■ Exercise description ■
Among the entries below, one stretch runs from the line that contains "(c) abaixo da" through the line that contains "Aumentar em 10\%". Repeat that stretch exactly, ends included, and only that.

(Stored data entries)

##########

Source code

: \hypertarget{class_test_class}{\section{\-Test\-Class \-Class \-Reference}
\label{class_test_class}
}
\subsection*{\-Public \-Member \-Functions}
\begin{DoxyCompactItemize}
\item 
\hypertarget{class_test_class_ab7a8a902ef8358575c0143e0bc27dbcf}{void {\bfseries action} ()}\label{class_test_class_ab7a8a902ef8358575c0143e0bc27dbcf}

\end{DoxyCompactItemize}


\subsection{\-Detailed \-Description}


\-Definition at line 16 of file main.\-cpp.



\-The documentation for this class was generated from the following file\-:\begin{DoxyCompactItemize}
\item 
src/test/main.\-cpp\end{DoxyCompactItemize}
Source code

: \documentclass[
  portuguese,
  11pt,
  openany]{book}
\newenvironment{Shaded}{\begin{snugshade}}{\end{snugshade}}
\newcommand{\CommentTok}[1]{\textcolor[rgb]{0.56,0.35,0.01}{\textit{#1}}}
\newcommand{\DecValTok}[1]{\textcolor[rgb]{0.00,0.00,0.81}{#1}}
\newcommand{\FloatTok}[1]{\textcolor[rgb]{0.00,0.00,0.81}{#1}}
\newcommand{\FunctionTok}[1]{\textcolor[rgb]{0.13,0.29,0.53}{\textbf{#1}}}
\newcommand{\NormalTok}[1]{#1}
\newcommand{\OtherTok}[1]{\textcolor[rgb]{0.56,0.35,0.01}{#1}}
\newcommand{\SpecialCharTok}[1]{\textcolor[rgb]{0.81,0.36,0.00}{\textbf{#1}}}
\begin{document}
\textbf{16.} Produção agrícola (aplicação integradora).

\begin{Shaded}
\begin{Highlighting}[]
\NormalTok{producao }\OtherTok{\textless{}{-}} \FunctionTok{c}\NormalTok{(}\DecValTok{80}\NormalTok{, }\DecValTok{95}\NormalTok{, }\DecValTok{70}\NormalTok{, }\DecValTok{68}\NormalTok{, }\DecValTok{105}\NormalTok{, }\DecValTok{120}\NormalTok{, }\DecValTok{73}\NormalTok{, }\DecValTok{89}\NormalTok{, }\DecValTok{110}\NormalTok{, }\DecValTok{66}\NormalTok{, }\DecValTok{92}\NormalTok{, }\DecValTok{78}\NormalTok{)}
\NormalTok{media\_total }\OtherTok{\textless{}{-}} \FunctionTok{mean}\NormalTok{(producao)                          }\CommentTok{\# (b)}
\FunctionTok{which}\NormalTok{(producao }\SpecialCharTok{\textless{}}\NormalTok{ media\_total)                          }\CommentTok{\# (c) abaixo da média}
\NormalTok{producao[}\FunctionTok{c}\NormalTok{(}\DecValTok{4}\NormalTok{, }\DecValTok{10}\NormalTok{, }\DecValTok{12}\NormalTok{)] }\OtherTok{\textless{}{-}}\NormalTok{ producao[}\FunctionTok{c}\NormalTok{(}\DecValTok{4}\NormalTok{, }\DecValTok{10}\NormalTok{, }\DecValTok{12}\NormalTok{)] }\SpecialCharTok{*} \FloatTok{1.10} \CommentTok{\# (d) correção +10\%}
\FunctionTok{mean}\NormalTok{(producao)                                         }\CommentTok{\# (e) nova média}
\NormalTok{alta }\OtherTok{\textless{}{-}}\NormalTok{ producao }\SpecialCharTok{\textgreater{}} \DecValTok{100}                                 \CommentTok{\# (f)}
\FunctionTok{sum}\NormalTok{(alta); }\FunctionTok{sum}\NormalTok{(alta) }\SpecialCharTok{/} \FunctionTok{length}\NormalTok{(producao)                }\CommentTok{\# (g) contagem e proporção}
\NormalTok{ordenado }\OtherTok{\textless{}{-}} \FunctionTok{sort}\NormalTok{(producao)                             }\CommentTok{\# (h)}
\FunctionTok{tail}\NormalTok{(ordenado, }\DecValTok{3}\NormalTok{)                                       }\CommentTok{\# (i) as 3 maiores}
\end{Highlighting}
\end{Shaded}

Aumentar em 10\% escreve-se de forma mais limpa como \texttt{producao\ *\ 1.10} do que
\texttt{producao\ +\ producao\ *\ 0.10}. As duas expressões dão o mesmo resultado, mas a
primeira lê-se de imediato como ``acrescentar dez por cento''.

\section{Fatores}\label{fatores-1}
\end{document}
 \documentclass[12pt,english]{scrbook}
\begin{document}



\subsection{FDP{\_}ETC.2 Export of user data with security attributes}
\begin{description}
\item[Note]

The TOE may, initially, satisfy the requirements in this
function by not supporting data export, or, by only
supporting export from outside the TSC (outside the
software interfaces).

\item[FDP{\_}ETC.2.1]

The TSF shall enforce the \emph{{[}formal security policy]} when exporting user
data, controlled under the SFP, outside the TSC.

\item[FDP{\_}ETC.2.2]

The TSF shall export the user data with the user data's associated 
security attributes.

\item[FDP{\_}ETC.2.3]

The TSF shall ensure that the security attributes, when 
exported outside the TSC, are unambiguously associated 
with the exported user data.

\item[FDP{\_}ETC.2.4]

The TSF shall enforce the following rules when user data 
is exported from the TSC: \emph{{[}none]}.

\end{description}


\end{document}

##########

■ Answer for this exercise ■
\FunctionTok{which}\NormalTok{(producao }\SpecialCharTok{\textless{}}\NormalTok{ media\_total)                          }\CommentTok{\# (c) abaixo da média}
\NormalTok{producao[}\FunctionTok{c}\NormalTok{(}\DecValTok{4}\NormalTok{, }\DecValTok{10}\NormalTok{, }\DecValTok{12}\NormalTok{)] }\OtherTok{\textless{}{-}}\NormalTok{ producao[}\FunctionTok{c}\NormalTok{(}\DecValTok{4}\NormalTok{, }\DecValTok{10}\NormalTok{, }\DecValTok{12}\NormalTok{)] }\SpecialCharTok{*} \FloatTok{1.10} \CommentTok{\# (d) correção +10\%}
\FunctionTok{mean}\NormalTok{(producao)                                         }\CommentTok{\# (e) nova média}
\NormalTok{alta }\OtherTok{\textless{}{-}}\NormalTok{ producao }\SpecialCharTok{\textgreater{}} \DecValTok{100}                                 \CommentTok{\# (f)}
\FunctionTok{sum}\NormalTok{(alta); }\FunctionTok{sum}\NormalTok{(alta) }\SpecialCharTok{/} \FunctionTok{length}\NormalTok{(producao)                }\CommentTok{\# (g) contagem e proporção}
\NormalTok{ordenado }\OtherTok{\textless{}{-}} \FunctionTok{sort}\NormalTok{(producao)                             }\CommentTok{\# (h)}
\FunctionTok{tail}\NormalTok{(ordenado, }\DecValTok{3}\NormalTok{)                                       }\CommentTok{\# (i) as 3 maiores}
\end{Highlighting}
\end{Shaded}

Aumentar em 10\% escreve-se de forma mais limpa como \texttt{producao\ *\ 1.10} do que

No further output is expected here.